Wednesday, January 2, 2013

December 31, 2012


My Christmas was fantastic. After talking on skype with a few of you, Elder Reynolds and I went to Juanitas house to celebrate. There we had some good food and laughed for a long time with Juanita and her equally old roommate, Regina. They are my favorite old ladies. They always tell lots of old people jokes that wouldn't make me laugh unless the jokes had come from Regina and Juanita. And I laugh soo hard when I am with them; to tears. They gave Elder Reynolds and I shaving cream (for sensitive skin, I don't know how they knew I have sensitive skin) and after shave. I have never used after shave in my life, so we will see how it goes. After shave just makes me think of Home Alone when little Macaulay Culkin slaps some burning after shave on his face and screams.

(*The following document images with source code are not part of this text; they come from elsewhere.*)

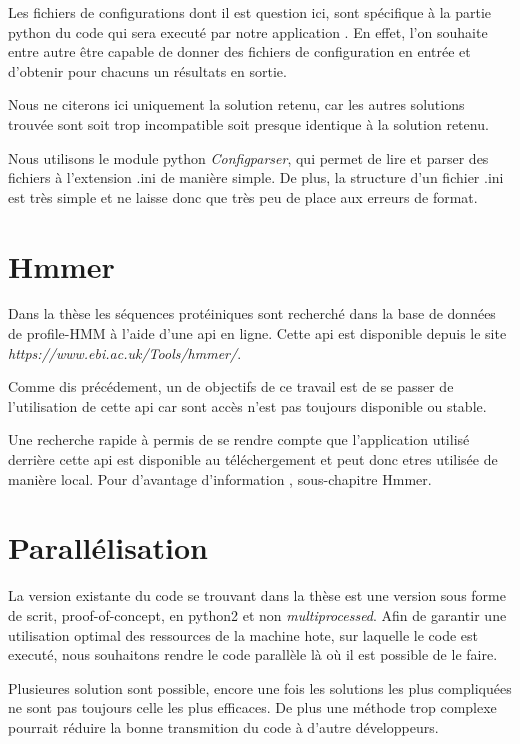 Les fichiers de configurations dont il est question ici, sont spécifique à la partie python du code qui sera executé par notre application . En effet, l'on souhaite entre autre être capable de donner des fichiers de configuration en entrée et d'obtenir pour chacuns un résultats en sortie.

Nous ne citerons ici uniquement la solution retenu, car les autres solutions trouvée sont soit trop incompatible soit presque identique à la solution retenu.

Nous utilisons le module python \emph{Configparser}, qui permet de lire et parser des fichiers à l'extension .ini de manière simple. De plus, la structure d'un fichier .ini est très simple et ne laisse donc que très peu de place aux erreurs de format.
 
 
\section{Hmmer}
Dans la thèse \thLeite les séquences protéiniques sont recherché dans la base de données de profile-HMM à l'aide d'une \gls{api} en ligne. Cette \gls{api} est disponible depuis le site \emph{https://www.ebi.ac.uk/Tools/hmmer/}. 

Comme dis précédement, un de objectifs de ce travail est de se passer de l'utilisation de cette \gls{api} car sont accès n'est pas toujours disponible ou stable.

Une recherche rapide à permis de se rendre compte que l'application utilisé derrière cette \gls{api} est disponible au téléchergement et peut donc etres utilisée de manière local. Pour d'avantage d'information , sous-chapitre Hmmer.


\section{Parallélisation}

La version existante du code se trouvant dans la thèse \thLeite est une version sous forme de scrit, proof-of-concept, en python2 et non \emph{multiprocessed}. Afin de garantir une utilisation optimal des ressources de la machine hote, sur laquelle le code est executé, nous souhaitons rendre le code parallèle là où il est possible de le faire.

Plusieures solution sont possible, encore une fois les solutions les plus compliquées ne sont pas toujours celle les plus efficaces. De plus une méthode trop complexe pourrait réduire la bonne transmition du code à d'autre développeurs.

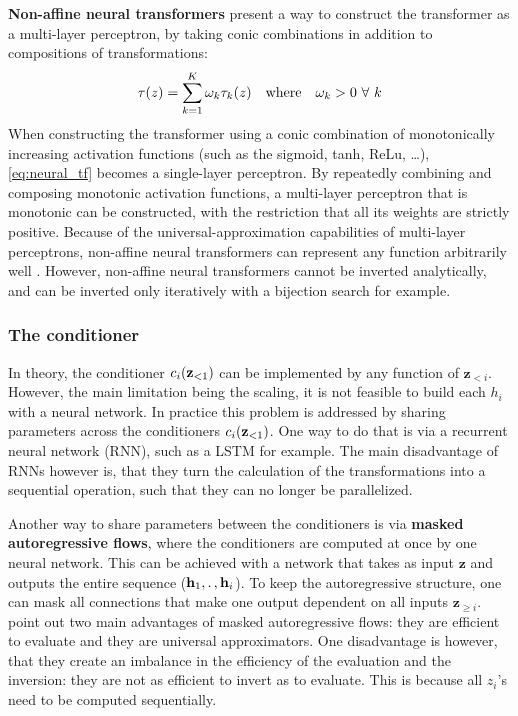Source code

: \documentclass[english]{scrartcl}
\begin{document}
    \textbf{Non-affine neural transformers} present a way to construct the transformer as a multi-layer perceptron, by taking conic combinations in addition to compositions of transformations:
    \begin{equation}
        \label{eq:neural_tf}
        \tau (z) = \sum _{k=1} ^{K} \omega_k \tau _k(z) \quad \text{where} \quad\omega_k > 0\ \forall\ k
    \end{equation}
    When constructing the transformer using a conic combination of monotonically increasing activation functions (such as the sigmoid, tanh, ReLu, \ldots), \cref{eq:neural_tf} becomes a single-layer perceptron.
    By repeatedly combining and composing monotonic activation functions, a multi-layer perceptron that is monotonic can be constructed, with the restriction that all its weights are strictly positive.
    Because of the universal-approximation capabilities of multi-layer perceptrons, non-affine neural transformers can represent any function arbitrarily well \parencite{huang_neural_2018}.
    However, non-affine neural transformers cannot be inverted analytically, and can be inverted only iteratively with a bijection search for example.

    \subsubsection{The conditioner} \label{subsec:conditioner}
    In theory, the conditioner $c_i(\textbf{z}_{<1})$ can be implemented by any function of $\textbf{z}_{<i}$.
    However, the main limitation being the scaling, it is not feasible to build each $h_i$ with a neural network.
    In practice this problem is addressed by sharing parameters across the conditioners $c_i(\textbf{z}_{<1})$.
    One way to do that is via a recurrent neural network (RNN), such as a LSTM \parencite{hochreiter_long_1997} for example.
    The main disadvantage of RNNs however is, that they turn the calculation of the transformations into a sequential operation, such that they can no longer be parallelized.

    Another way to share parameters between the conditioners is via \textbf{masked autoregressive flows}, where the conditioners are computed at once by one neural network.
    This can be achieved with a network that takes as input $\textbf{z}$ and outputs the entire sequence ($\textbf{h}_1, \ldotp, \textbf{h}_i$).
    To keep the autoregressive structure, one can mask all connections that make one output dependent on all inputs $\textbf{z}_{\geq i}$.
    \Cite{papamakarios_normalizing_2019} point out two main advantages of masked autoregressive flows: they are efficient to evaluate and they are universal approximators.
    One disadvantage is however, that they create an imbalance in the efficiency of the evaluation and the inversion: they are not as efficient to invert as to evaluate.
    This is because all $z_i$'s need to be computed sequentially.
\end{document}
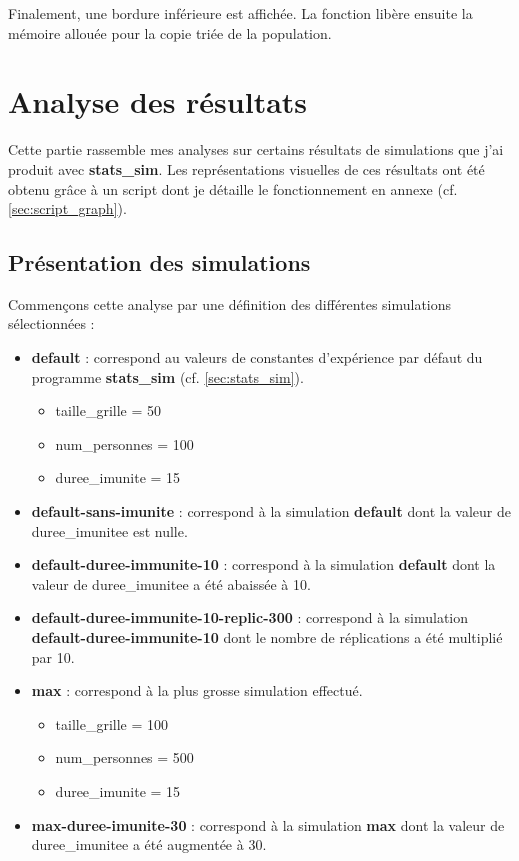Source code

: \documentclass[12pt,french,titlepage]{article}
\begin{document}
Finalement, une bordure inférieure est affichée. La fonction libère ensuite la mémoire allouée pour la copie triée de la population.

\newpage

\section{Analyse des résultats}
\label{sec:analyse}

Cette partie rassemble mes analyses sur certains résultats de simulations que j'ai produit avec \textbf{stats\_sim}. Les représentations visuelles de ces résultats ont été obtenu grâce à un script dont je détaille le fonctionnement en annexe (cf. \ref{sec:script_graph}). 

\subsection{Présentation des simulations}
Commençons cette analyse par une définition des différentes simulations sélectionnées :
\begin{itemize}
\item \textbf{default} : correspond au valeurs de constantes d'expérience par défaut du programme \textbf{stats\_sim} (cf. \ref{sec:stats_sim}).
\begin{itemize}
\item taille\_grille = 50
\item num\_personnes = 100
\item duree\_imunite = 15
\end{itemize}

\item \textbf{default-sans-imunite} : correspond à la simulation \textbf{default} dont la valeur de duree\_imunitee est nulle.


\item \textbf{default-duree-immunite-10} : correspond à la simulation \textbf{default} dont la valeur de duree\_imunitee a été abaissée à 10.

\item \textbf{default-duree-immunite-10-replic-300} : correspond à la simulation \textbf{default-duree-immunite-10} dont le nombre de réplications a été multiplié par 10.\\


\item \textbf{max} : correspond à la plus grosse simulation effectué.
\begin{itemize}
\item taille\_grille = 100
\item num\_personnes = 500
\item duree\_imunite = 15
\end{itemize}

\item \textbf{max-duree-imunite-30} : correspond à la simulation \textbf{max} dont la valeur de duree\_imunitee a été augmentée à 30.

\end{itemize}
\end{document}
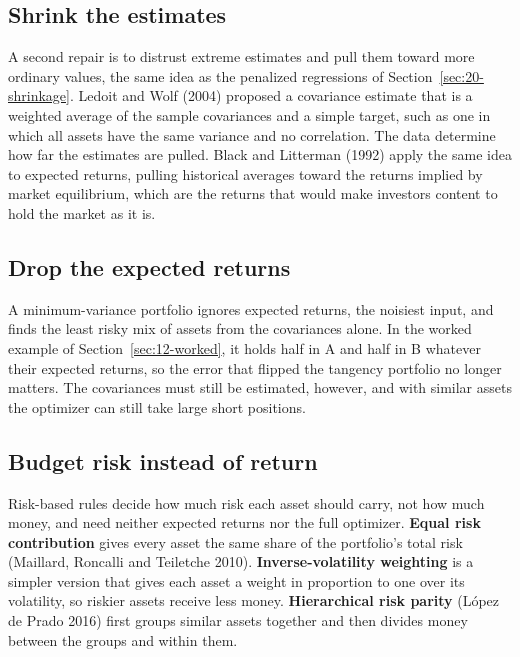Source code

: \subsection{Shrink the estimates}

A second repair is to distrust extreme estimates and pull them toward more ordinary values, the same idea as the penalized regressions of Section~\ref{sec:20-shrinkage}. Ledoit and Wolf (2004) proposed a covariance estimate that is a weighted average of the sample covariances and a simple target, such as one in which all assets have the same variance and no correlation. The data determine how far the estimates are pulled. Black and Litterman (1992) apply the same idea to expected returns, pulling historical averages toward the returns implied by market equilibrium, which are the returns that would make investors content to hold the market as it is.

\subsection{Drop the expected returns}

A minimum-variance portfolio ignores expected returns, the noisiest input, and finds the least risky mix of assets from the covariances alone. In the worked example of Section~\ref{sec:12-worked}, it holds half in A and half in B whatever their expected returns, so the error that flipped the tangency portfolio no longer matters. The covariances must still be estimated, however, and with similar assets the optimizer can still take large short positions.

\subsection{Budget risk instead of return}

Risk-based rules decide how much risk each asset should carry, not how much money, and need neither expected returns nor the full optimizer. \textbf{Equal risk contribution} gives every asset the same share of the portfolio's total risk (Maillard, Roncalli and Teiletche 2010). \textbf{Inverse-volatility weighting} is a simpler version that gives each asset a weight in proportion to one over its volatility, so riskier assets receive less money. \textbf{Hierarchical risk parity} (L\'opez de Prado 2016) first groups similar assets together and then divides money between the groups and within them.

I am hoping that my first time after shave experience is a little better. But, the point is that Juanita and Regina are great, and they helped make my Christmas perfect. Hopefully I helped them have a brighter Christmas too.

This week was pretty funny and different. I don't know why I always end up talking about the shower in these emails, but it always just seems to pop up. Our shower is the best I have had thus far in my mission, but the water heater has the sneaky habit of turning off if there is even a little bit of wind outside. I jumped into the shower on Friday morning without really testing the temperature of the water beforehand. The water was so freezing, but I am kind of a pro in taking cold showers lately, so I didn't turn it off. I just shouted to Elder Reynolds and asked him if he could light up the water heater again. I didn't hear an answer, so i just assumed that he had been busy with something and couldn't light the heater again. I just finished my cold shower. When I walked out of the shower, I just saw that Elder Reynolds was laid out on the bed and his face was all pink with hints of black. Apparently Elder Reynolds had gone out to light the water heater, stuck in a match to light the pilot light, and light a pocket of gas or something that caused an explosion to come out of the hole and burn his face. He was in kind of a lot of pain in his eyes, so we called the mission doctor. The mission doctor told us that he probably had a flash burn on his cornea and that we just had to buy some special eye drops and stay on bed rest. In the end, Elder Reynolds was totally fine, but we were obedient to the doctor and stayed in the apartment for the rest of the day. So, I spent another day counting bricks and drawing dragons. Sweet. Elder Reynolds is fine now. It seems like we have weird accidents every week.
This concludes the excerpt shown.